## Exercise instructions
Repeat the records exactly. Leave out the pictures.

________________________________________

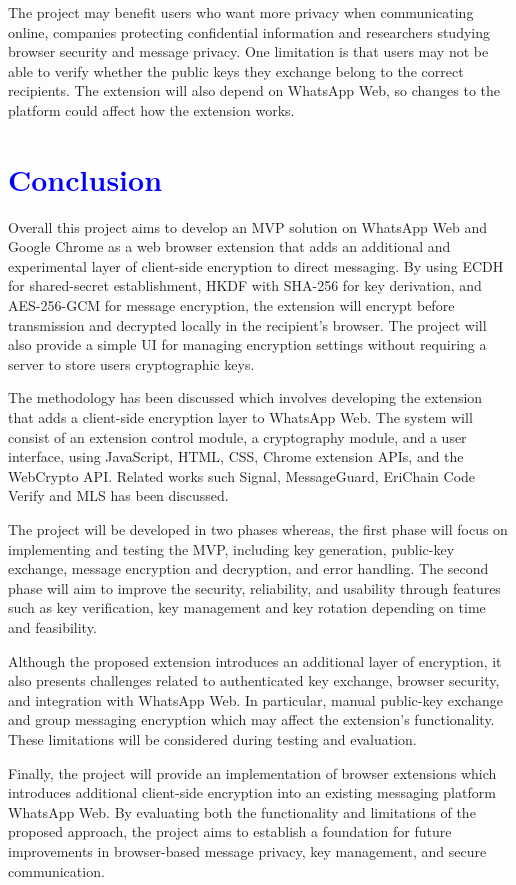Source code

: \documentclass[11pt]{article}
\newcommand{\tb}{\textcolor{blue}}
\begin{document}
\noindent The project may benefit users who want more privacy when communicating online, companies protecting confidential information and researchers studying browser security and message privacy. One limitation is that users may not be able to verify whether the public keys they exchange belong to the correct recipients. The extension will also depend on WhatsApp Web, so changes to the platform could affect how the extension works.

\section{\tb{Conclusion}}
 
 
Overall this project aims to develop an MVP solution on WhatsApp Web and Google Chrome as a web browser extension that adds an additional and experimental layer of client-side encryption to direct messaging. By using ECDH for shared-secret establishment, HKDF with SHA-256 for key derivation, and AES-256-GCM for message encryption, the extension will encrypt before transmission and decrypted locally in the recipient's browser. The project will also provide a simple UI for managing encryption settings without requiring a server to store users cryptographic keys.
	
The methodology has been discussed which involves developing the extension that adds a client-side encryption layer to WhatsApp Web. The system will consist of an extension control module, a cryptography module, and a user interface, using JavaScript, HTML, CSS, Chrome extension APIs, and the WebCrypto API. Related works such Signal, MessageGuard, EriChain Code Verify and MLS has been discussed.
	
The project will be developed in two phases whereas, the first phase will focus on implementing and testing the MVP, including key generation, public-key exchange, message encryption and decryption, and error handling. The second phase will aim to improve the security, reliability, and usability through features such as key verification, key management and key rotation depending on time and feasibility.
	
Although the proposed extension introduces an additional layer of encryption, it also presents challenges related to authenticated key exchange, browser security, and integration with WhatsApp Web. In particular, manual public-key exchange and group messaging encryption which may affect the extension's functionality. These limitations will be considered during testing and evaluation.

Finally, the project will provide an implementation of browser extensions which introduces additional client-side encryption into an existing messaging platform WhatsApp Web. By evaluating both the functionality and limitations of the proposed approach, the project aims to establish a foundation for future improvements in browser-based message privacy, key management, and secure communication.
 
 

\end{document}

________________________________________

## Solution to this exercise
Source code

: \documentclass[11pt]{article}
\newcommand{\tb}{\textcolor{blue}}
\begin{document}
\noindent The project may benefit users who want more privacy when communicating online, companies protecting confidential information and researchers studying browser security and message privacy. One limitation is that users may not be able to verify whether the public keys they exchange belong to the correct recipients. The extension will also depend on WhatsApp Web, so changes to the platform could affect how the extension works.

\section{\tb{Conclusion}}
 
 
Overall this project aims to develop an MVP solution on WhatsApp Web and Google Chrome as a web browser extension that adds an additional and experimental layer of client-side encryption to direct messaging. By using ECDH for shared-secret establishment, HKDF with SHA-256 for key derivation, and AES-256-GCM for message encryption, the extension will encrypt before transmission and decrypted locally in the recipient's browser. The project will also provide a simple UI for managing encryption settings without requiring a server to store users cryptographic keys.
	
The methodology has been discussed which involves developing the extension that adds a client-side encryption layer to WhatsApp Web. The system will consist of an extension control module, a cryptography module, and a user interface, using JavaScript, HTML, CSS, Chrome extension APIs, and the WebCrypto API. Related works such Signal, MessageGuard, EriChain Code Verify and MLS has been discussed.
	
The project will be developed in two phases whereas, the first phase will focus on implementing and testing the MVP, including key generation, public-key exchange, message encryption and decryption, and error handling. The second phase will aim to improve the security, reliability, and usability through features such as key verification, key management and key rotation depending on time and feasibility.
	
Although the proposed extension introduces an additional layer of encryption, it also presents challenges related to authenticated key exchange, browser security, and integration with WhatsApp Web. In particular, manual public-key exchange and group messaging encryption which may affect the extension's functionality. These limitations will be considered during testing and evaluation.

Finally, the project will provide an implementation of browser extensions which introduces additional client-side encryption into an existing messaging platform WhatsApp Web. By evaluating both the functionality and limitations of the proposed approach, the project aims to establish a foundation for future improvements in browser-based message privacy, key management, and secure communication.
 
 

\end{document}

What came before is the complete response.